A granola bar label says 200 calories per serving, and the package contains 2 servings. A student eats the entire package. How many calories did they consume?
A100 calories
B200 calories
C400 calories
DIt depends on their age
Every number on a nutrition label is per serving. If one serving is 200 calories and the package has 2 servings, eating the whole package means eating 2 × 200 = 400 calories. This is the single most important thing to check first on any label -- the serving size determines what all the other numbers mean.
Question 2 True / False
On a food label, %DV stands for percent daily value. A cereal shows 25% DV for iron. This means the cereal is 25% iron.
TTrue
FFalse
Answer: False
Percent daily value tells you what fraction of your recommended daily intake of a nutrient one serving provides -- not what fraction of the food is made up of that nutrient. If a cereal shows 25% DV for iron, it means one serving gives you a quarter of the iron you need for the entire day. The cereal itself is not 25% iron -- iron makes up a tiny fraction of the food's weight.
Question 3 Short Answer
You are comparing two brands of yogurt. Brand A has 12g of sugar per serving (serving size: 150g). Brand B has 8g of sugar per serving (serving size: 100g). Which brand actually has more sugar per gram of yogurt, and why does serving size matter for this comparison?
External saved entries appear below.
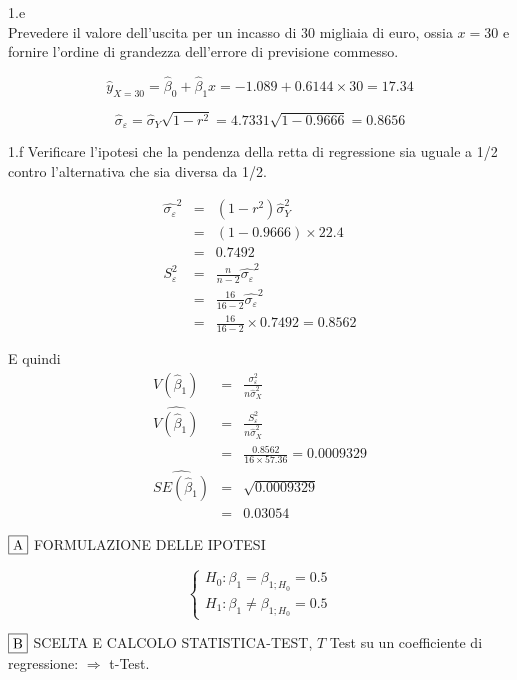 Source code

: \documentclass[
  11pt,
]{book}
\theoremstyle{mytheoremstyle}
\theoremstyle{mydefstyle}
\newenvironment{sol}
  {
  \begin{tcolorbox}[enhanced,breakable,arc=0.1mm,boxrule=1pt,colback=white,colframe=iblue,
  title=\bf \fontfamily{lmss}\selectfont \hspace{.5 cm} Soluzione,drop fuzzy shadow]

}{
\end{tcolorbox}
  }
\begin{document}
1.e\\
Prevedere il valore dell'uscita per
un incasso di 30 migliaia di euro, ossia \(x=30\) e fornire l'ordine di grandezza dell'errore
di previsione commesso.

\begin{sol}
\[\hat y_{X= 30 }=\hat\beta_0+\hat\beta_1 x= -1.089 + 0.6144 \times 30 = 17.34 \]

\[
\hat\sigma_{\varepsilon}=\hat\sigma_Y\sqrt{1-r^2}=
4.7331\sqrt{1-0.9666}=0.8656
\]

\end{sol}

1.f Verificare
l'ipotesi che la pendenza della retta di regressione sia uguale a
1/2 contro l'alternativa che sia diversa da 1/2.

\begin{sol}
\begin{eqnarray*}
\hat{\sigma_\varepsilon}^2&=&(1-r^2)\hat\sigma_Y^2\\
&=& (1- 0.9666 )\times 22.4 \\
   &=&  0.7492 \\
   S_\varepsilon^2 &=& \frac{n} {n-2} \hat{\sigma_\varepsilon}^2\\
   &=&  \frac{ 16 } { 16 -2} \hat{\sigma_\varepsilon}^2 \\
 &=&  \frac{ 16 } { 16 -2} \times  0.7492  =  0.8562  
\end{eqnarray*}

E quindi\begin{eqnarray*}
V(\hat\beta_{1}) &=& \frac{\sigma_{\varepsilon}^{2}} {n \hat{\sigma}^{2}_{X}} \\
\widehat{V(\hat\beta_{1})} &=& \frac{S_{\varepsilon}^{2}} {n \hat{\sigma}^{2}_{X}} \\
 &=& \frac{ 0.8562 } { 16 \times  57.36 } =  0.0009329 \\
 \widehat{SE(\hat\beta_{1})}        &=&  \sqrt{ 0.0009329 }\\
 &=&  0.03054 
\end{eqnarray*}

\(\fbox{A}\) FORMULAZIONE DELLE IPOTESI

\[\begin{cases}
   H_0: \beta_1 = \beta_{1;H_0}=0.5 \\
   H_1: \beta_1 \neq \beta_{1;H_0}=0.5 
   \end{cases}\]

\(\fbox{B}\) SCELTA E CALCOLO STATISTICA-TEST, \(T\)
Test su un coefficiente di regressione: \(\Rightarrow\) t-Test.


\end{sol}
\end{document}
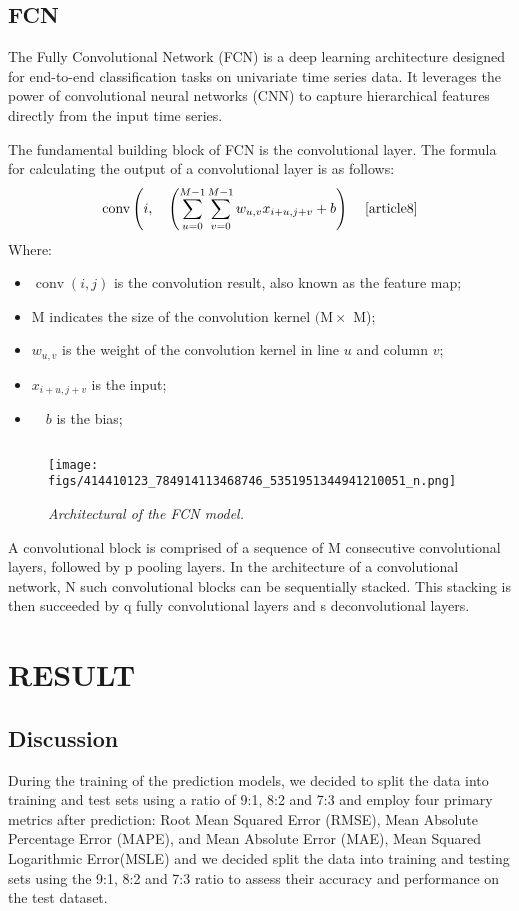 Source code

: \documentclass{ieeeojies}
\begin{document}
\subsection{FCN}
\hspace{0.3cm}The Fully Convolutional Network (FCN) is a deep learning architecture designed for end-to-end classification tasks on univariate time series data. It leverages the power of convolutional neural networks (CNN) to capture hierarchical features directly from the input time series.

The fundamental building block of FCN is the convolutional layer. The formula for calculating the output of a convolutional layer is as follows:
$$
\operatorname{conv}\left(i, \quad\left(\sum_{u=0}^{M-1} \sum_{v=0}^{M-1} w_{u, v} x_{i+u, j+v}+b\right)\right. \quad \cite{article8}
$$
Where:
 \begin{itemize}
     \item $\operatorname{conv}(i, j)$ is the convolution result, also known as the feature map;
     \item $\mathrm{M}$ indicates the size of the convolution kernel $(\mathrm{M} \times$ M);
     \item $w_{u, v}$ is the weight of the convolution kernel in line $u$ and column $v$;
     \item $x_{i+u, j+v}$ is the input;
     \item $\quad b$ is the bias;
 \end{itemize}
 $$
 
\vspace{-1cm}
\begin{figure}[H]
    \centering
    \texttt{[image: figs/414410123\_784914113468746\_5351951344941210051\_n.png]}
    \caption{\centering \textit{Architectural of the FCN model.}}
    \label{fig:enter-label}
\end{figure}

\hspace{0.3cm}A convolutional block is comprised of a sequence of M consecutive convolutional layers, followed by p pooling layers. In the architecture of a convolutional network, N such convolutional blocks can be sequentially stacked. This stacking is then succeeded by q fully convolutional layers and s deconvolutional layers.

\section{\centering RESULT}
\subsection{Discussion}
During the training of the prediction models, we decided to split the data into training and test sets using a ratio of 9:1, 8:2 and 7:3 and employ four primary metrics after prediction: Root Mean Squared Error (RMSE), Mean Absolute Percentage Error (MAPE), and Mean Absolute Error (MAE), Mean Squared Logarithmic Error(MSLE) and we decided split the data into training and testing sets using the 9:1, 8:2 and 7:3 ratio  to assess their accuracy and performance on the test dataset.
\end{document}
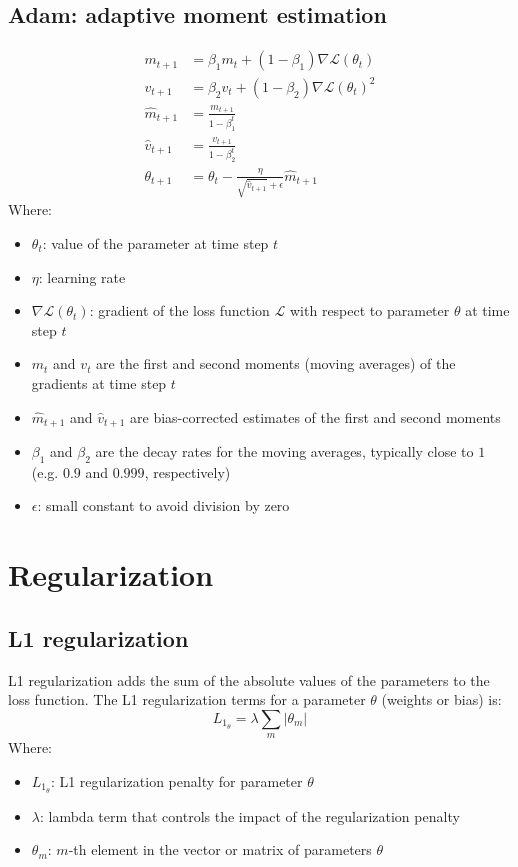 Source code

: \documentclass[a4paper]{report}
\newcommand{\abs}[1]{\lvert#1\rvert}
\newcommand{\ELL}{\mathcal{L}}
\begin{document}
\subsection{Adam: adaptive moment estimation}
\begin{align*}
    m_{t+1} &= \beta_1 m_t + (1-\beta_1) \nabla\ELL(\theta_t) \\
    v_{t+1} &= \beta_2 v_t + (1-\beta_2) \nabla\ELL(\theta_t)^2\\
    \hat{m}_{t+1} &= \frac{m_{t+1}}{1-\beta_1^t}\\
    \hat{v}_{t+1} &= \frac{v_{t+1}}{1-\beta_2^t}\\
    \theta_{t+1} &= \theta_t - \frac{\eta}{\sqrt{\hat{v}_{t+1}}+\epsilon} \hat{m}_{t+1}
\end{align*}
Where:
\begin{itemize}
    \item $\theta_t$: value of the parameter at time step $t$
    \item $\eta$: learning rate
    \item $\nabla\ELL(\theta_t)$: gradient of the loss function $\ELL$ with respect to parameter $\theta$ at time step $t$
    \item $m_t$ and $v_t$ are the first and second moments (moving averages) of the gradients at time step $t$
    \item $\hat{m}_{t+1}$ and $\hat{v}_{t+1}$ are bias-corrected estimates of the first and second moments
    \item $\beta_1$ and $\beta_2$ are the decay rates for the moving averages, typically close to $1$ (e.g. $0.9$ and $0.999$, respectively)
    \item $\epsilon$: small constant to avoid division by zero
\end{itemize}

\section{Regularization}

\subsection{L1 regularization}
L1 regularization adds the sum of the absolute values of the parameters to the loss function. The L1 regularization terms for a parameter $\theta$ (weights or bias) is:
\begin{equation*}
    L_{1_\theta} = \lambda \sum_m \abs{\theta_m}
\end{equation*}
Where:
\begin{itemize}
    \item $L_{1_\theta}$: L1 regularization penalty for parameter $\theta$
    \item $\lambda$: lambda term that controls the impact of the regularization penalty
    \item $\theta_m$: $m$-th element in the vector or matrix of parameters $\theta$
\end{itemize}
\end{document}
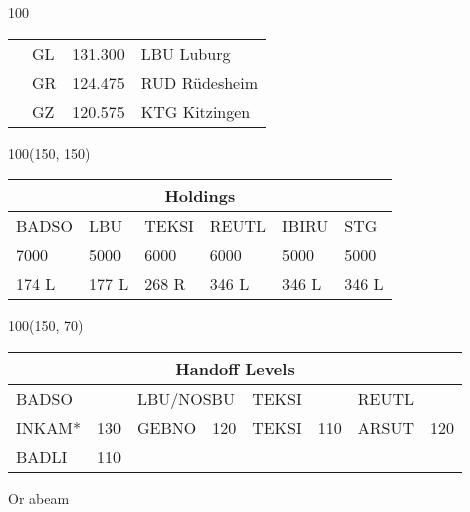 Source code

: \documentclass[10pt,landscape,a4paper]{article}
\begin{document}
\begin{textblock}{100}
\begin{table}[]
\begin{tabular}{llcl}
\multicolumn{1}{|l|}{}                     & \multicolumn{1}{l|}{GL}          & \multicolumn{1}{c|}{131.300}          & \multicolumn{1}{l|}{LBU Luburg}             \\
\multicolumn{1}{|l|}{}                     & \multicolumn{1}{l|}{GR}          & \multicolumn{1}{c|}{124.475}          & \multicolumn{1}{l|}{RUD Rüdesheim}          \\
\multicolumn{1}{|l|}{}                     & \multicolumn{1}{l|}{GZ}          & \multicolumn{1}{c|}{120.575}          & \multicolumn{1}{l|}{KTG Kitzingen}          \\ \hline
\end{tabular}
\end{table}
\end{textblock}

\begin{textblock}{100}(150, 150)
\begin{table}[]
\begin{tabular}{llllll}
\multicolumn{6}{c}{\textbf{Holdings}}                                                                                                                                        \\ \hline
\multicolumn{1}{|l|}{BADSO} & \multicolumn{1}{l|}{LBU}   & \multicolumn{1}{l|}{TEKSI} & \multicolumn{1}{l|}{REUTL} & \multicolumn{1}{l|}{IBIRU} & \multicolumn{1}{l|}{STG}   \\ \hline
\multicolumn{1}{|l|}{7000}  & \multicolumn{1}{l|}{5000}  & \multicolumn{1}{l|}{6000}  & \multicolumn{1}{l|}{6000}  & \multicolumn{1}{l|}{5000}  & \multicolumn{1}{l|}{5000}  \\
\multicolumn{1}{|l|}{174 L} & \multicolumn{1}{l|}{177 L} & \multicolumn{1}{l|}{268 R} & \multicolumn{1}{l|}{346 L} & \multicolumn{1}{l|}{346 L} & \multicolumn{1}{l|}{346 L} \\ \hline
\end{tabular}
\end{table}
\end{textblock}


\begin{textblock}{100}(150, 70)
\begin{table}[]
\begin{tabular}{llllllll}
\multicolumn{8}{c}{\textbf{Handoff Levels}}                                                                                                                     \\ \hline
\multicolumn{2}{|l|}{BADSO}                            & \multicolumn{2}{l|}{LBU/NOSBU}   & \multicolumn{2}{l|}{TEKSI}       & \multicolumn{2}{l|}{REUTL}       \\ \hline
\multicolumn{1}{|l}{INKAM*}  & \multicolumn{1}{l|}{130} & GEBNO & \multicolumn{1}{l|}{120} & TEKSI & \multicolumn{1}{l|}{110} & ARSUT & \multicolumn{1}{l|}{120} \\
\multicolumn{1}{|l}{BADLI} & \multicolumn{1}{l|}{110} & \multicolumn{2}{l|}{}            & \multicolumn{2}{l|}{}            & \multicolumn{2}{l|}{}            \\ \hline
\end{tabular}
\end{table}
\scriptsize * Or abeam
\end{textblock}
\end{document}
Think about your answer, then reveal below.
Model answer: Brand A has 12g/150g = 0.08g sugar per gram. Brand B has 8g/100g = 0.08g sugar per gram. They are actually the same. Serving size matters because different products use different serving sizes, so comparing the raw numbers without adjusting for serving size can be misleading.
This question reveals why serving size is critical for fair comparisons. Brand A looks worse (12g vs 8g), but its serving size is 50% larger. When you normalize to the same amount of yogurt, they're identical. Always check serving sizes before concluding one product is healthier than another.